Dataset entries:

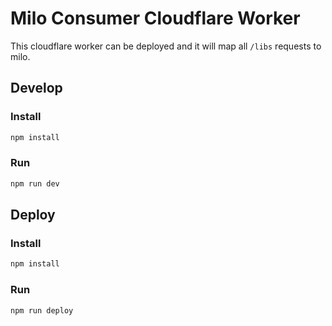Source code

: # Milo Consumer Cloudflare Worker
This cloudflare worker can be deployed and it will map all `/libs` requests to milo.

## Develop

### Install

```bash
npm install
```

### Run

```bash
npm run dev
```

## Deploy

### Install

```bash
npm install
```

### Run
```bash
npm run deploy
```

» WORK TASK
In the copy, include every record exactly and no pictures at all.

» YOUR SOLUTION
Source code

: # Milo Consumer Cloudflare Worker
This cloudflare worker can be deployed and it will map all `/libs` requests to milo.

## Develop

### Install

```bash
npm install
```

### Run

```bash
npm run dev
```

## Deploy

### Install

```bash
npm install
```

### Run
```bash
npm run deploy
```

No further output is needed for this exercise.